Neste momento, o Centro de Acolhimento Temporário Joaquim Urbano tem capacidade para acolher 35 pessoas, mas de acordo com a estratégia serão criadas condições para que o aumento do número de vagas possa crescer já entre este ano e próximo. Só em 2019, o equipamento recebeu 68 pessoas, o que significa que cerca de metade dos indivíduos foi reintegrada.

Mais restaurantes solidários para acabar com a distribuição de comida na rua

Por outro lado, a estratégia municipal compromete-se ao alargamento da rede de restaurantes solidários, por forma a cumprir o objetivo de substituir a distribuição de comida no espaço público. Está portanto prevista para breve a abertura de mais dois restaurantes solidários: o primeiro na Boavista e outro no centro do Porto.

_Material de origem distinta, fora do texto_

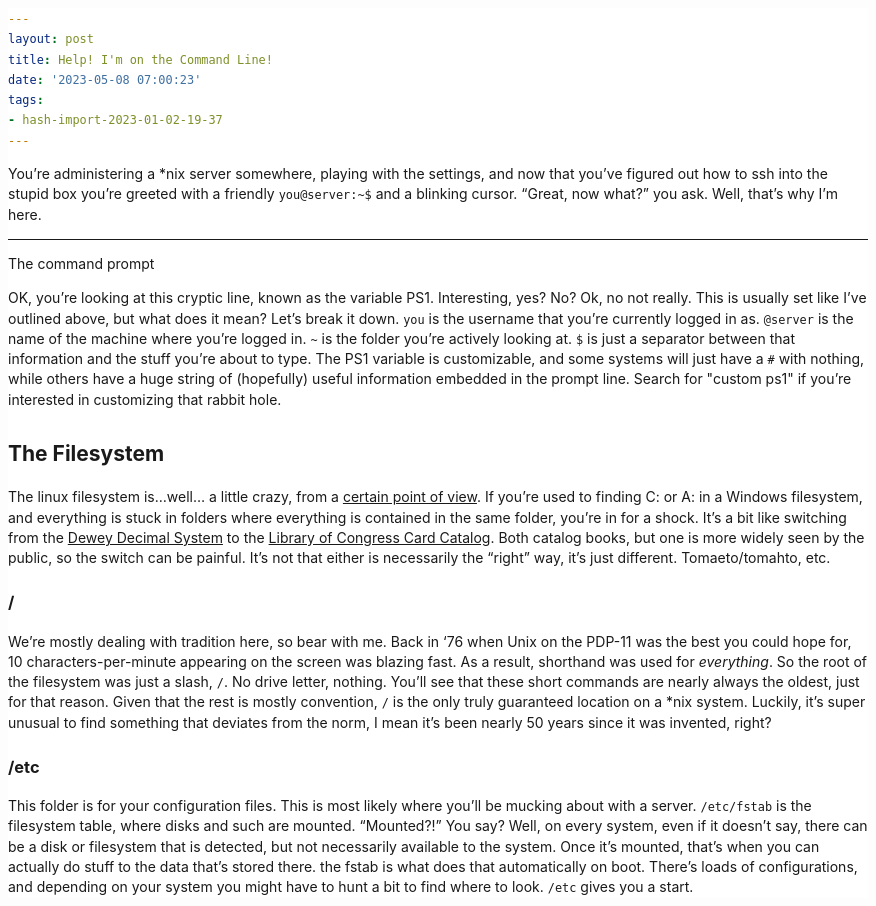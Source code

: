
 ```yaml
---
layout: post
title: Help! I'm on the Command Line!
date: '2023-05-08 07:00:23'
tags:
- hash-import-2023-01-02-19-37
---
```


You’re administering a \*nix server somewhere, playing with the settings, and now that you’ve figured out how to ssh into the stupid box you’re greeted with a friendly `you@server:~$` and a blinking cursor. “Great, now what?” you ask. Well, that’s why I’m here.

* * *

The command prompt

OK, you’re looking at this cryptic line, known as the variable PS1. Interesting, yes? No? Ok, no not really. This is usually set like I’ve outlined above, but what does it mean? Let’s break it down. `you` is the username that you’re currently logged in as. `@server` is the name of the machine where you’re logged in. `~` is the folder you’re actively looking at. `$` is just a separator between that information and the stuff you’re about to type. The PS1 variable is customizable, and some systems will just have a `#` with nothing, while others have a huge string of (hopefully) useful information embedded in the prompt line. Search for "custom ps1" if you’re interested in customizing that rabbit hole.

## **The Filesystem**

The linux filesystem is…well… a little crazy, from a [certain point of view](https://youtu.be/2nO0uJenOgw?t=47). If you’re used to finding C: or A: in a Windows filesystem, and everything is stuck in folders where everything is contained in the same folder, you’re in for a shock. It’s a bit like switching from the [Dewey Decimal System](https://en.wikipedia.org/wiki/Dewey_Decimal_Classification) to the [Library of Congress Card Catalog](https://en.wikipedia.org/wiki/Library_of_Congress_Classification). Both catalog books, but one is more widely seen by the public, so the switch can be painful. It’s not that either is necessarily the “right” way, it’s just different. Tomaeto/tomahto, etc.

### **/**

We’re mostly dealing with tradition here, so bear with me. Back in ‘76 when Unix on the PDP-11 was the best you could hope for, 10 characters-per-minute appearing on the screen was blazing fast. As a result, shorthand was used for _everything_. So the root of the filesystem was just a slash, `/`. No drive letter, nothing. You’ll see that these short commands are nearly always the oldest, just for that reason. Given that the rest is mostly convention, `/` is the only truly guaranteed location on a \*nix system. Luckily, it’s super unusual to find something that deviates from the norm, I mean it’s been nearly 50 years since it was invented, right?

### **/etc**

This folder is for your configuration files. This is most likely where you’ll be mucking about with a server. `/etc/fstab` is the filesystem table, where disks and such are mounted. “Mounted?!” You say? Well, on every system, even if it doesn’t say, there can be a disk or filesystem that is detected, but not necessarily available to the system. Once it’s mounted, that’s when you can actually do stuff to the data that’s stored there. the fstab is what does that automatically on boot. There’s loads of configurations, and depending on your system you might have to hunt a bit to find where to look. `/etc` gives you a start.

Recorde-se que o Município tem duas estruturas em funcionamento: uma nas instalações do Hospital da Ordem do Terço, na Praça da Batalha, e outra nas instalações do Centro de Acolhimento Temporário Joaquim Urbano. Nestes espaços, a capacidade de fornecimento de refeições tem vindo também a ser progressivamente ampliada.

Foi esse, aliás, o principal motivo que levou a autarquia a reforçar a parceria que já tinha estabelecido com a SAOM neste âmbito. Além de beneficiar da experiência da IPSS na confeção de refeições para o exterior, o protocolo contempla ações de formação em hotelaria, como cursos de cozinha, com o objetivo de contribuir para a reinserção social de pessoas em situação de exclusão.

Estratégia Municipal atua em dez eixos

A Estratégia Municipal para a Integração de Pessoas em Situação de Sem-Abrigo (2020-2023) foi estruturada em dez eixos de intervenção e bebe da experiência que o Município adquiriu desde que assumiu a coordenação do NIPSA Porto, em 2018.

Os diferentes eixos detalham projetos de capacitação/formação; de participação e cidadania; e contemplam também cuidados de saúde para uma saúde oral digna. Neste plano, está ainda previsto o reforço da intervenção da Equipa Técnica de Rua, "com a contratação, ainda este ano, de um educador de pares".

Ainda assim, o grau de comunicação e interligação existente entre as diferentes equipas de rua, permite que o NPISA Porto saiba "praticamente ao minuto, que existe uma nova pessoa em situação de sem-abrigo", informou esta manhã o vereador Fernando Paulo, acrescentando ainda que está a ser criado um Observatório Social, de forma a obter informações mais detalhadas sobre este fenómeno, do ponto de vista social.

Por fim, neste documento estratégico fica ainda expressa a criação de uma Estrutura Residencial de Baixo Limiar, uma resposta destinada a pessoas em situação de sem-abrigo de longo termo e com ausência de condição para plena autonomia, mas com margem de incrementarem competências de sociabilização que os permitam prosseguir para respostas convencionadas, como por exemplo lar de idosos ou rede de cuidados continuados.